Costco (COST) reported second-quarter fiscal 2014 results this morning, and Wall Street finally seems to be developing some skepticism of the warehousing giant and COST stock.
Costco earnings came to $1.05 per share on revenues of $26.31 billion, both well under last year’s figures of $1.24 per share on $24.87 billion in sales. Costco earnings also failed to meet Wall Street’s expectations — analysts were projecting profits of $1.17 per share and revenues of $26.65 billion.
Investors reacted by knocking COST stock down by 3.5% in premarket trading.
A Costco spokesman cited weaker sales and gross margin results in non-foods, weaker gross margins in fresh foods, and lower international profits due to a weakening of foreign exchange rates. Margins are an especially sticky point with Costco given its much-ballyhooed practice of paying much more livable wages than the likes of Walmart (WMT) and other competitors.
Same-store sales in the United States were up 4%, including gasoline sales. Backing out gas and negative currency exchange rates, same-store sales rose 5%, both domestically and overall.
Perhaps the most refreshing thing from the report: Weaker Costco earnings were not blamed on bad weather, as several other retailers have done recently.
It also was interesting that Costco did not publish any forward guidance. But, for the record, consensus estimates for the current quarter call for earnings of $1.14 per share on $25.92 billion in sales, and full-year expectations are for $4.84 per share on $112.84 billion in sales.
Perhaps the most disappointing thing about Thursday’s report is the fact that COST stock is slowly losing its grasp on its role as one of the better retail stories of the past couple years.
Since the market lows of 2009, Costco shares have been on a roll. From March 2009 to November 2013, COST stock rose nearly 280%.

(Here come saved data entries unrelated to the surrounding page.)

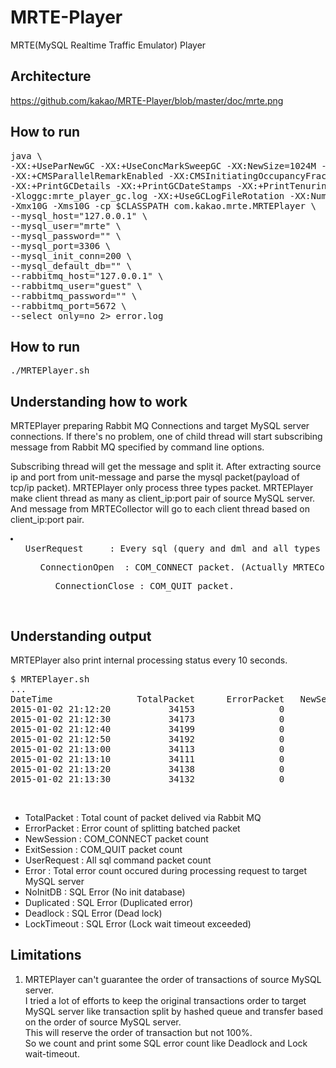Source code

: MRTE-Player
===========

MRTE(MySQL Realtime Traffic Emulator) Player

Architecture
------------
https://github.com/kakao/MRTE-Player/blob/master/doc/mrte.png


How to run
----------
<pre>
java \
-XX:+UseParNewGC -XX:+UseConcMarkSweepGC -XX:NewSize=1024M -XX:SurvivorRatio=3 -XX:MaxTenuringThreshold=3 \
-XX:+CMSParallelRemarkEnabled -XX:CMSInitiatingOccupancyFraction=70 -XX:+UseCMSInitiatingOccupancyOnly \
-XX:+PrintGCDetails -XX:+PrintGCDateStamps -XX:+PrintTenuringDistribution -XX:+PrintGCApplicationStoppedTime \
-Xloggc:mrte_player_gc.log -XX:+UseGCLogFileRotation -XX:NumberOfGCLogFiles=10 -XX:GCLogFileSize=20M \
-Xmx10G -Xms10G -cp $CLASSPATH com.kakao.mrte.MRTEPlayer \
--mysql_host="127.0.0.1" \
--mysql_user="mrte" \
--mysql_password="" \
--mysql_port=3306 \
--mysql_init_conn=200 \
--mysql_default_db="" \
--rabbitmq_host="127.0.0.1" \
--rabbitmq_user="guest" \
--rabbitmq_password="" \
--rabbitmq_port=5672 \
--select_only=no 2> error.log
</pre>


How to run
----------
<pre>
./MRTEPlayer.sh
</pre>


Understanding how to work
-------------------------
MRTEPlayer preparing Rabbit MQ Connections and target MySQL server connections.
If there's no problem, one of child thread will start subscribing message from Rabbit MQ specified by command line options.

Subscribing thread will get the message and split it. After extracting source ip and port from unit-message and parse the mysql packet(payload of tcp/ip packet).
MRTEPlayer only process three types packet. MRTEPlayer make client thread as many as client_ip:port pair of source MySQL server. And message from MRTECollector will go to each client thread based on client_ip:port pair. 

<pre>
<li>
<ul>UserRequest		: Every sql (query and dml and all types text protocol of mysql client/server communication).
<ul>ConnectionOpen	: COM_CONNECT packet. (Actually MRTECollector capture only income server packet, So MRTECollector can't catch COM_CONNECT packet. This is only emulated packet. Source code is good manual, take a look if you want detailed explanation)
<ul>ConnectionClose	: COM_QUIT packet.
</li>
</pre>

Understanding output
--------------------
MRTEPlayer also print internal processing status every 10 seconds.

<pre>
$ MRTEPlayer.sh
...
DateTime                TotalPacket      ErrorPacket   NewSession   ExitSession      UserRequest        Error (NoInitDB  Duplicated  Deadlock  LockTimeout)
2015-01-02 21:12:20           34153                0            0             0            34154            0 (       0           0         0            0)
2015-01-02 21:12:30           34173                0            0             0            34167            0 (       0           0         0            0)
2015-01-02 21:12:40           34199                0            0             0            34200            0 (       0           0         0            0)
2015-01-02 21:12:50           34192                0            0             0            34192            0 (       0           0         0            0)
2015-01-02 21:13:00           34113                0            0             0            34114            0 (       0           0         0            0)
2015-01-02 21:13:10           34111                0            0             0            34113            0 (       0           0         0            0)
2015-01-02 21:13:20           34138                0            0             0            34134            0 (       0           0         0            0)
2015-01-02 21:13:30           34132                0            0             0            34137            0 (       0           0         0            0)
</pre>
<br>
<ul>
<li>TotalPacket 	: Total count of packet delived via Rabbit MQ</li>
<li>ErrorPacket		: Error count of splitting batched packet</li>
<li>NewSession		: COM_CONNECT packet count</li>
<li>ExitSession		: COM_QUIT packet count</li>
<li>UserRequest		: All sql command packet count</li>
<li>Error			: Total error count occured during processing request to target MySQL server</li>
<li>NoInitDB		: SQL Error (No init database)</li>
<li>Duplicated		: SQL Error (Duplicated error)</li>
<li>Deadlock		: SQL Error (Dead lock)</li>
<li>LockTimeout		: SQL Error (Lock wait timeout exceeded)</li>
</ul>


Limitations
-----------
<ol>
<li>MRTEPlayer can't guarantee the order of transactions of source MySQL server.<br>
   I tried a lot of efforts to keep the original transactions order to target MySQL server like transaction split by hashed queue and transfer based on the order of source MySQL server.<br>
   This will reserve the order of transaction but not 100%.<br>  
   So we count and print some SQL error count like Deadlock and Lock wait-timeout.<br>
</ol>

However, revenue and gross profits were also down in the last quarter, so after several years of solid performance, this makes three quarters in a row that Coscto earnings have disappointed.
It would seem the Street is now saying, “Fool us once, shame on you. Fool us a few times, shame on us.”
Click to Enlarge As you can see from the accompanying chart, COST stock has bounced back recently, after a sharp decline between December and February. The 200-day moving average is still rising; however, the 50-day has now crossed below the 200-day, which usually does not bode well for stock performance.
Also notice the increase in volume on recent down days. Meaningful support levels on COST stock kick in around the $110 area, with the next lower support area around $105.
Another cautionary note for investors is the heavy and significant recent insider selling at Costco. Several different corporate executives sold shares of COST stock between October 2013 and January 2014 in the $116-to-$124 price range. Most of these were direct sales on the open market, and not the automatic kind, nor simply option expirations.
Given the weaker earnings lately, it would appear that COST stock could easily begin to languish behind competitors such as Walmart, Target (TGT) and even the dollar stores, such as Dollar Tree (DLTR) and Family Dollar (FDO).
Over the past year we have seen that following an earnings miss, it can take 6 or 8 weeks for retailer stocks like TGT, DLTR and FDO to rebound. Therefore, I suggest that investors would do well to put COST stock on spring break for now and look for something better until after Easter.
As of this writing, Ethan Roberts did not hold a position in any of the aforementioned securities.